Dans cette banlieue de Périgueux, un habitant s’oppose à ce type de surveillance, mais Pascal Serre se défend : « J’ai découvert, depuis mon élection en 2020, à quel point les usagers sont sensibles à ces problématiques. »
Des opposants mobilisés
Son cas a fait paniquer les tueurs de SMD3. Sur le groupe Facebook du Collectif des usagers mécontents de la collecte des déchets en Dordogne (qui ne parle plus à la presse), on peut lire des commentaires peu nuancés : « un régime totalitaire », « il est temps d’arrêter les frais ». », « Il faudrait vraiment qu’ils aient du culot pour dépenser plus d’argent public dans un système qui ne fonctionne pas et qu’ils sont incapables de gérer ! », « Les déchets finiront en forêt »…

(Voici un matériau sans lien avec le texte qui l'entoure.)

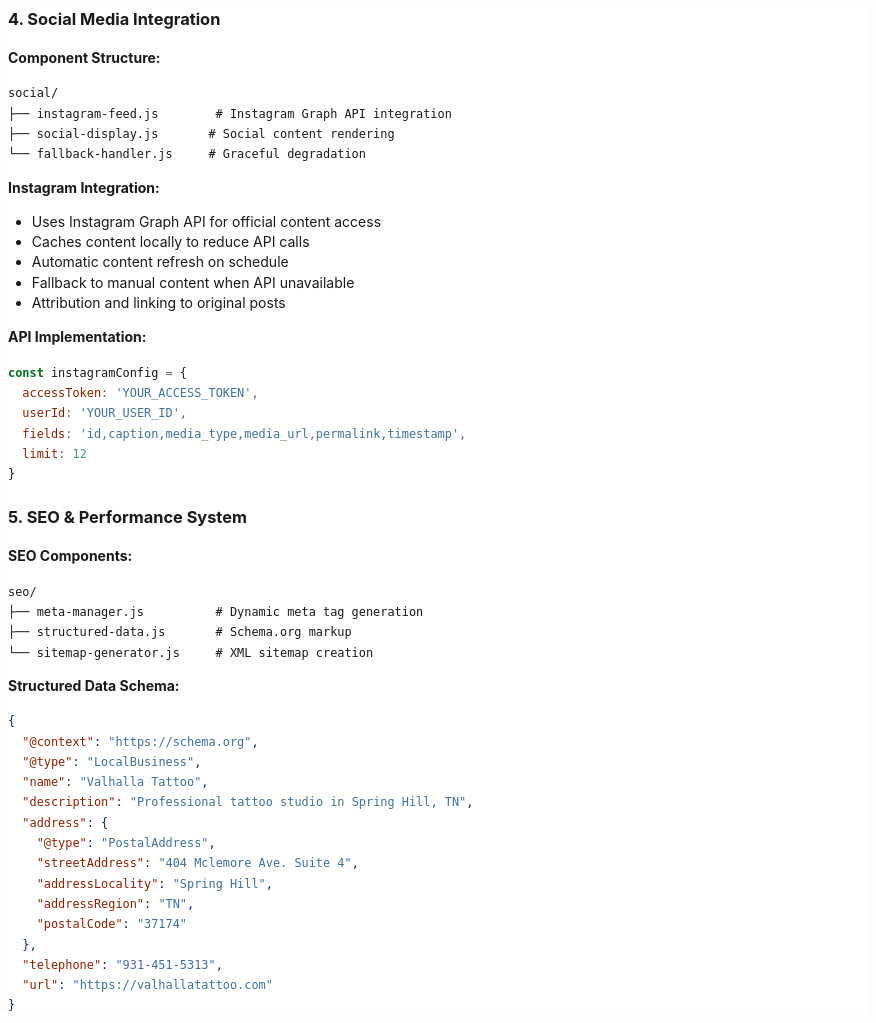 ### 4. Social Media Integration

**Component Structure:**
```
social/
├── instagram-feed.js        # Instagram Graph API integration
├── social-display.js       # Social content rendering
└── fallback-handler.js     # Graceful degradation
```

**Instagram Integration:**
- Uses Instagram Graph API for official content access
- Caches content locally to reduce API calls
- Automatic content refresh on schedule
- Fallback to manual content when API unavailable
- Attribution and linking to original posts

**API Implementation:**
```javascript
const instagramConfig = {
  accessToken: 'YOUR_ACCESS_TOKEN',
  userId: 'YOUR_USER_ID',
  fields: 'id,caption,media_type,media_url,permalink,timestamp',
  limit: 12
}
```

### 5. SEO & Performance System

**SEO Components:**
```
seo/
├── meta-manager.js          # Dynamic meta tag generation
├── structured-data.js       # Schema.org markup
└── sitemap-generator.js     # XML sitemap creation
```

**Structured Data Schema:**
```json
{
  "@context": "https://schema.org",
  "@type": "LocalBusiness",
  "name": "Valhalla Tattoo",
  "description": "Professional tattoo studio in Spring Hill, TN",
  "address": {
    "@type": "PostalAddress",
    "streetAddress": "404 Mclemore Ave. Suite 4",
    "addressLocality": "Spring Hill",
    "addressRegion": "TN",
    "postalCode": "37174"
  },
  "telephone": "931-451-5313",
  "url": "https://valhallatattoo.com"
}
```
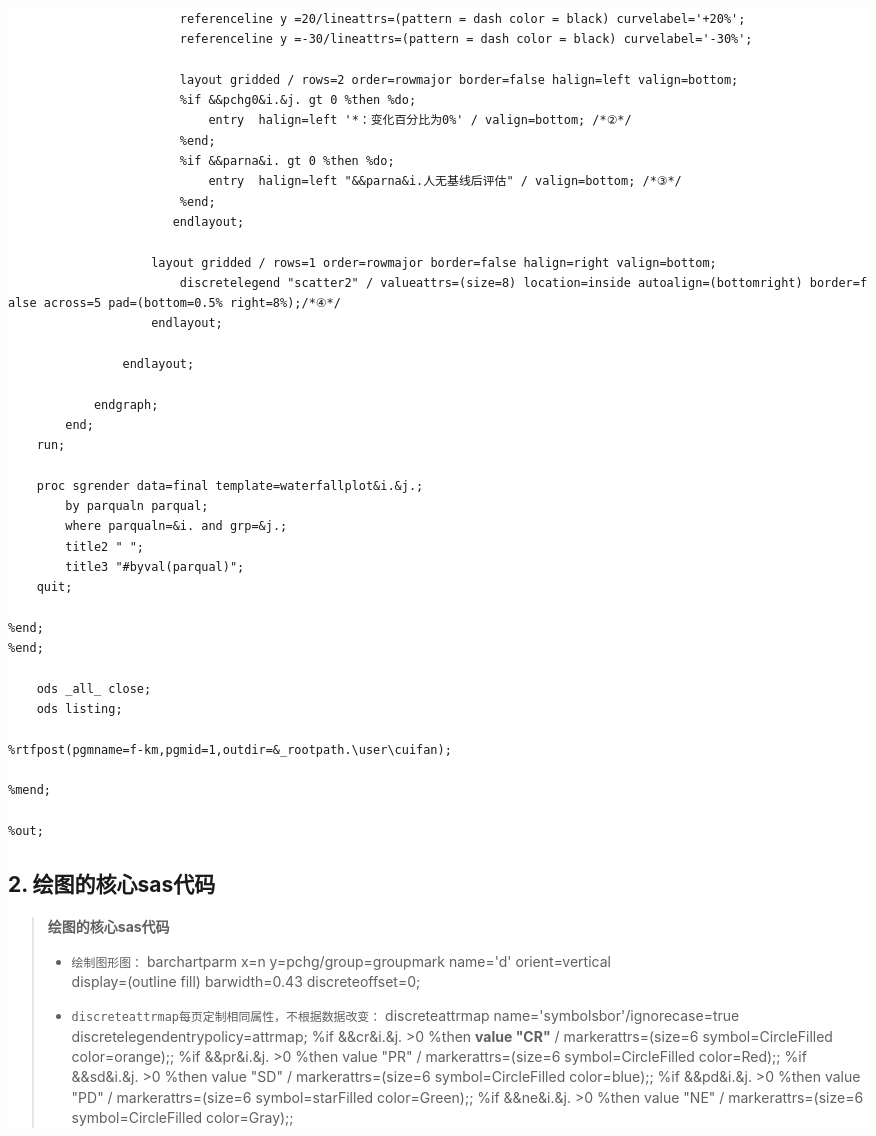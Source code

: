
 ```sas
                        referenceline y =20/lineattrs=(pattern = dash color = black) curvelabel='+20%';
                        referenceline y =-30/lineattrs=(pattern = dash color = black) curvelabel='-30%';

          		        layout gridded / rows=2 order=rowmajor border=false halign=left valign=bottom;
						%if &&pchg0&i.&j. gt 0 %then %do;
 							entry  halign=left '*：变化百分比为0%' / valign=bottom; /*②*/
						%end;
						%if &&parna&i. gt 0 %then %do;
					        entry  halign=left "&&parna&i.人无基线后评估" / valign=bottom; /*③*/
                        %end;
                       endlayout;

					layout gridded / rows=1 order=rowmajor border=false halign=right valign=bottom;
                        discretelegend "scatter2" / valueattrs=(size=8) location=inside autoalign=(bottomright) border=false across=5 pad=(bottom=0.5% right=8%);/*④*/
                    endlayout;

                endlayout;

            endgraph;
        end;
    run;

	proc sgrender data=final template=waterfallplot&i.&j.;
		by parqualn parqual;
		where parqualn=&i. and grp=&j.;
		title2 " ";
		title3 "#byval(parqual)";
    quit;

%end;
%end;

    ods _all_ close;
    ods listing;

%rtfpost(pgmname=f-km,pgmid=1,outdir=&_rootpath.\user\cuifan);

%mend;

%out;

```

## 2. 绘图的核心sas代码

> **绘图的核心sas代码**
> 
> - `绘制图形图：`
> 	barchartparm x=n y=pchg/group=groupmark  name='d' orient=vertical  
> 		display=(outline fill)  barwidth=0.43 discreteoffset=0;
> 
> - `discreteattrmap每页定制相同属性，不根据数据改变：`
> 	discreteattrmap name='symbolsbor'/ignorecase=true discretelegendentrypolicy=attrmap;
> 		%if &&cr&i.&j. >0 %then **value "CR"** / markerattrs=(size=6 symbol=CircleFilled color=orange);;
> 		%if &&pr&i.&j. >0 %then value "PR" / markerattrs=(size=6 symbol=CircleFilled color=Red);;
> 		%if &&sd&i.&j. >0 %then value "SD" / markerattrs=(size=6 symbol=CircleFilled color=blue);;
> 		%if &&pd&i.&j. >0 %then value "PD" / markerattrs=(size=6 symbol=starFilled color=Green);;
> 		%if &&ne&i.&j. >0 %then value "NE" / markerattrs=(size=6 symbol=CircleFilled color=Gray);;
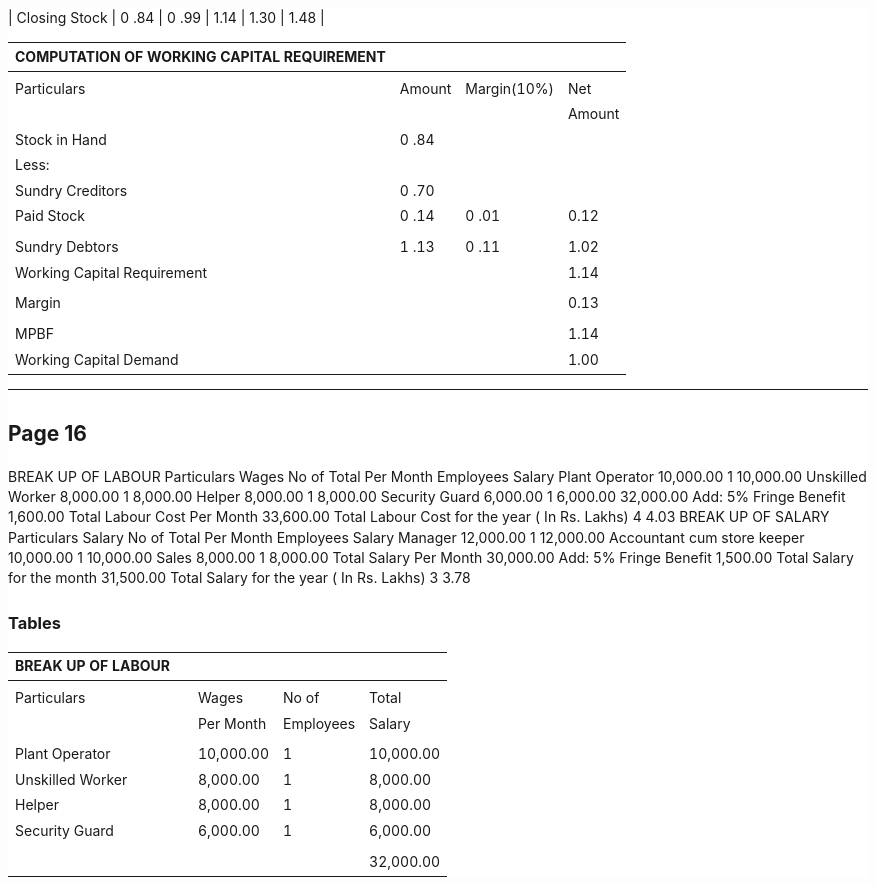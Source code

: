 | Closing Stock | 0 .84 | 0 .99 | 1.14 | 1.30 | 1.48 |

| COMPUTATION OF WORKING CAPITAL REQUIREMENT |  |  |  |
|---|---|---|---|
|  |  |  |  |
| Particulars | Amount | Margin(10%) | Net |
|  |  |  | Amount |
| Stock in Hand | 0 .84 |  |  |
| Less: |  |  |  |
| Sundry Creditors | 0 .70 |  |  |
| Paid Stock | 0 .14 | 0 .01 | 0.12 |
|  |  |  |  |
| Sundry Debtors | 1 .13 | 0 .11 | 1.02 |
| Working Capital Requirement |  |  | 1.14 |
|  |  |  |  |
| Margin |  |  | 0.13 |
|  |  |  |  |
| MPBF |  |  | 1.14 |
| Working Capital Demand |  |  | 1.00 |

---

## Page 16

BREAK UP OF LABOUR Particulars Wages No of Total Per Month Employees Salary Plant Operator 10,000.00 1 10,000.00 Unskilled Worker 8,000.00 1 8,000.00 Helper 8,000.00 1 8,000.00 Security Guard 6,000.00 1 6,000.00 32,000.00 Add: 5% Fringe Benefit 1,600.00 Total Labour Cost Per Month 33,600.00 Total Labour Cost for the year ( In Rs. Lakhs) 4 4.03 BREAK UP OF SALARY Particulars Salary No of Total Per Month Employees Salary Manager 12,000.00 1 12,000.00 Accountant cum store keeper 10,000.00 1 10,000.00 Sales 8,000.00 1 8,000.00 Total Salary Per Month 30,000.00 Add: 5% Fringe Benefit 1,500.00 Total Salary for the month 31,500.00 Total Salary for the year ( In Rs. Lakhs) 3 3.78

### Tables

| BREAK UP OF LABOUR |  |  |  |  |
|---|---|---|---|---|
|  |  |  |  |  |
| Particulars |  | Wages | No of | Total |
|  |  | Per Month | Employees | Salary |
|  |  |  |  |  |
| Plant Operator |  | 10,000.00 | 1 | 10,000.00 |
| Unskilled Worker |  | 8,000.00 | 1 | 8,000.00 |
| Helper |  | 8,000.00 | 1 | 8,000.00 |
| Security Guard |  | 6,000.00 | 1 | 6,000.00 |
|  |  |  |  |  |
|  |  |  |  | 32,000.00 |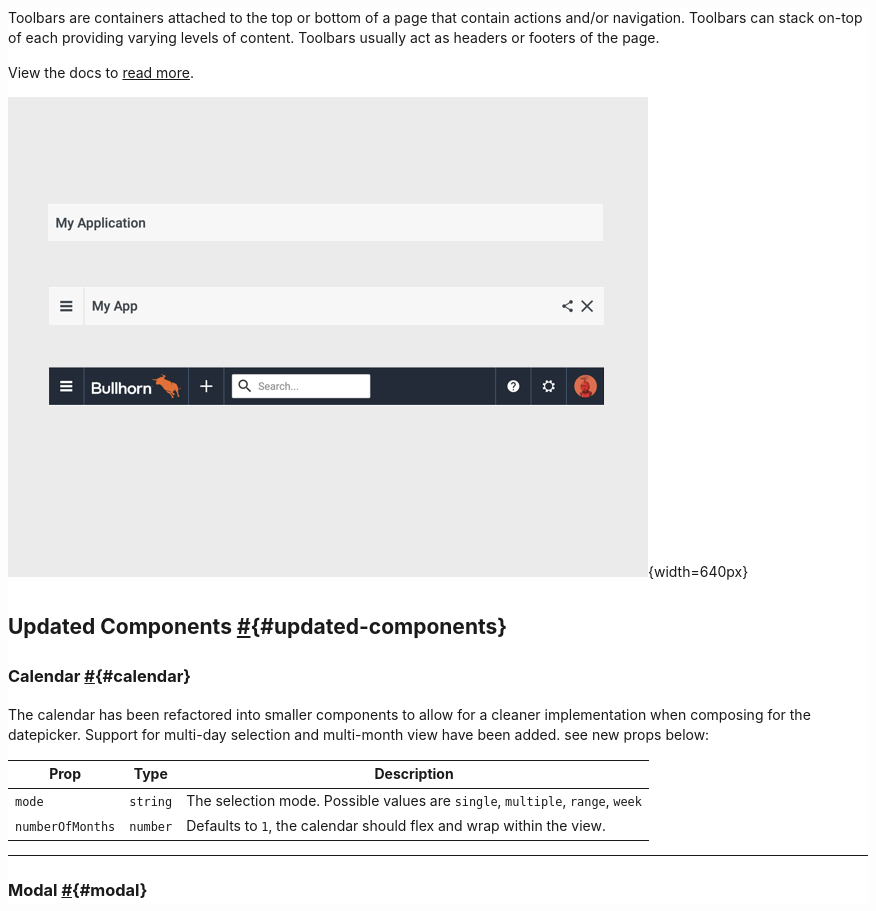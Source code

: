 Toolbars are containers attached to the top or bottom of a page that contain actions and/or navigation. Toolbars can stack on-top of each providing varying levels of content. Toolbars usually act as headers or footers of the page.

View the docs to [read more](https://bullhorn.github.io/novo-elements/#/components/toolbar/design).

![New Toolbar Component](assets/images/ToolbarOverview.png){width=640px}

Updated Components [#](https://bullhorn.github.io/novo-elements/#/updates/v6#updated-components){#updated-components}
--------------------------------------------------------------------

### Calendar [#](https://bullhorn.github.io/novo-elements/#/updates/v6#calendar){#calendar}

The calendar has been refactored into smaller components to allow for a cleaner implementation when composing for the datepicker. Support for multi-day selection and multi-month view have been added. see new props below:

| Prop | Type | Description |
| --- | --- | --- |
| `mode` | `string` | The selection mode. Possible values are `single`, `multiple`, `range`, `week`  |
| `numberOfMonths` | `number` | Defaults to `1`, the calendar should flex and wrap within the view. |

* * * * *

### Modal [#](https://bullhorn.github.io/novo-elements/#/updates/v6#modal){#modal}
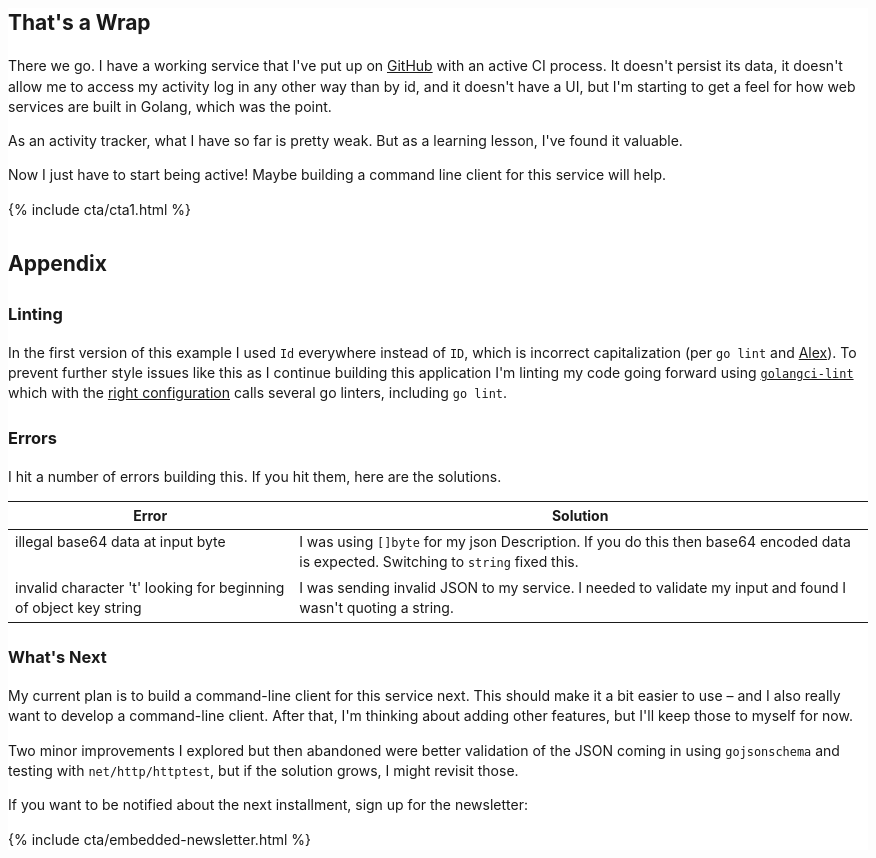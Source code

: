 ## That's a Wrap

There we go. I have a working service that I've put up on [GitHub](https://github.com/adamgordonbell/cloudservices/tree/v1-http-server/ActivityLog) with an active CI process. It doesn't persist its data, it doesn't allow me to access my activity log in any other way than by id, and it doesn't have a UI, but I'm starting to get a feel for how web services are built in Golang, which was the point.

As an activity tracker, what I have so far is pretty weak. But as a learning lesson, I've found it valuable.

Now I just have to start being active! Maybe building a command line client for this service will help.

{% include cta/cta1.html %}

## Appendix

### Linting

In the first version of this example I used `Id` everywhere instead of `ID`, which is incorrect capitalization (per `go lint` and [Alex](/blog/authors/Alex/)). To prevent further style issues like this as I continue building this application I'm linting my code going forward using [`golangci-lint`](https://golangci-lint.run/) which with the [right configuration](https://github.com/adamgordonbell/cloudservices/blob/v1-http-server/ActivityLog/.golangci.yml) calls several go linters, including `go lint`.

### Errors

I hit a number of errors building this. If you hit them, here are the solutions.

| Error      | Solution |
| ----------- | ----------- |
| illegal base64 data at input byte      | I was using `[]byte` for my json Description. If you do this then base64 encoded data is expected. Switching to `string` fixed this.         |
| invalid character 't' looking for beginning of object key string   |  I was sending invalid JSON to my service. I needed to validate my input and found I wasn't quoting a string. |

### What's Next

My current plan is to build a command-line client for this service next. This should make it a bit easier to use – and I also really want to develop a command-line client. After that, I'm thinking about adding other features, but I'll keep those to myself for now.

Two minor improvements I explored but then abandoned were better validation of the JSON coming in using `gojsonschema` and testing with `net/http/httptest`, but if the solution grows, I might revisit those.

If you want to be notified about the next installment, sign up for the newsletter:

{% include cta/embedded-newsletter.html %}
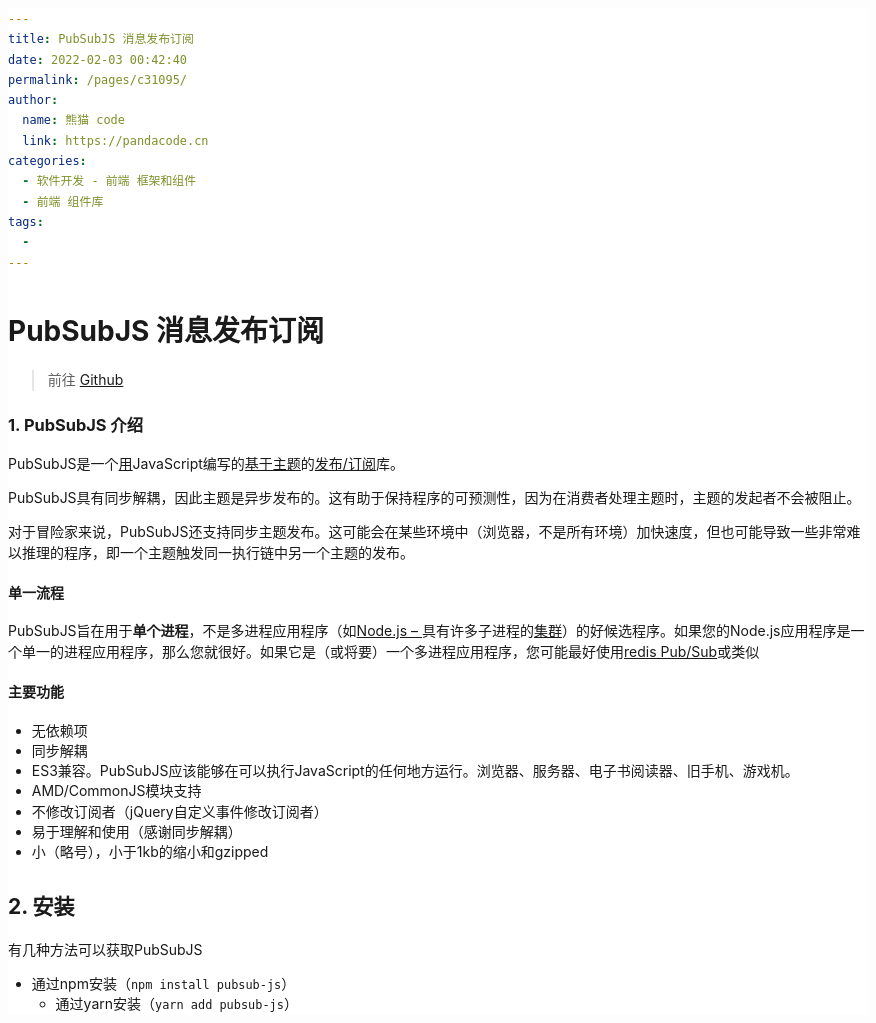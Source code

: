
 ```yaml
---
title: PubSubJS 消息发布订阅
date: 2022-02-03 00:42:40
permalink: /pages/c31095/
author: 
  name: 熊猫 code
  link: https://pandacode.cn
categories: 
  - 软件开发 - 前端 框架和组件
  - 前端 组件库
tags: 
  - 
---
```


# PubSubJS 消息发布订阅

> 前往 [Github](https://github.com/mroderick/PubSubJS)

### 1. PubSubJS 介绍

PubSubJS是一个[用](http://en.wikipedia.org/wiki/Publish–subscribe_pattern#Message_filtering)JavaScript编写的[基于主题](http://en.wikipedia.org/wiki/Publish–subscribe_pattern#Message_filtering)的[发布/订阅](http://en.wikipedia.org/wiki/Publish/subscribe)库。

PubSubJS具有同步解耦，因此主题是异步发布的。这有助于保持程序的可预测性，因为在消费者处理主题时，主题的发起者不会被阻止。

对于冒险家来说，PubSubJS还支持同步主题发布。这可能会在某些环境中（浏览器，不是所有环境）加快速度，但也可能导致一些非常难以推理的程序，即一个主题触发同一执行链中另一个主题的发布。

#### 单一流程

PubSubJS旨在用于**单个进程**，不是多进程应用程序（如[Node.js – ](http://nodejs.org/api/cluster.html)具有许多子进程的[集群](http://nodejs.org/api/cluster.html)）的好候选程序。如果您的Node.js应用程序是一个单一的进程应用程序，那么您就很好。如果它是（或将要）一个多进程应用程序，您可能最好使用[redis Pub/Sub](http://redis.io/topics/pubsub)或类似

#### 主要功能

- 无依赖项
- 同步解耦
- ES3兼容。PubSubJS应该能够在可以执行JavaScript的任何地方运行。浏览器、服务器、电子书阅读器、旧手机、游戏机。
- AMD/CommonJS模块支持
- 不修改订阅者（jQuery自定义事件修改订阅者）
- 易于理解和使用（感谢同步解耦）
- 小（略号），小于1kb的缩小和gzipped

## 2. 安装

有几种方法可以获取PubSubJS

- 通过npm安装（`npm install pubsub-js`）
  - 通过yarn安装（`yarn add pubsub-js`）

Nous avons contacté Isabelle Moreau, directrice générale adjointe de SMD3, pour répondre à ces critiques. Elle revient d’abord sur le principe : « Nous avons reçu beaucoup de demandes de la part de maires et d’habitants pour trouver une solution aux déchets retrouvés au pied des bornes. C’est ainsi qu’est née l’idée des caméras. Nous n’en sommes encore qu’au stade de projet et nous n’avons pas encore lancé le système. Nous avons l’intention de déployer des caméras mobiles dans les communautés volontaires. »
« Nous allons essayer de faire en sorte que le budget ne croisse pas de façon exponentielle »
Le système n’utilisera pas l’intelligence artificielle. Les images ne seront visionnées que par des agents assermentés. Il n’y aura donc pas de reconnaissance faciale par exemple. Seule la lecture de la plaque d’immatriculation sera utilisée. “Avec la protection des données”, assure le syndicat.
Un nouvel effet pervers ?
Néanmoins, une question fondamentale se pose : considérer qu’une certaine partie de la population est totalement réfractaire aux points de livraison volontaires, n’est-ce pas un nouvel effet pervers qui se manifeste de manière imprévue, et qui va générer des coûts supplémentaires pour la collectivité ? « Installer des caméras, c’est lutter contre les incivilités », se défend Isabelle Moreau. Nous essaierons de faire en sorte que le budget n’augmente pas de façon exponentielle. »
Le déploiement des caméras est prévu pour 2025.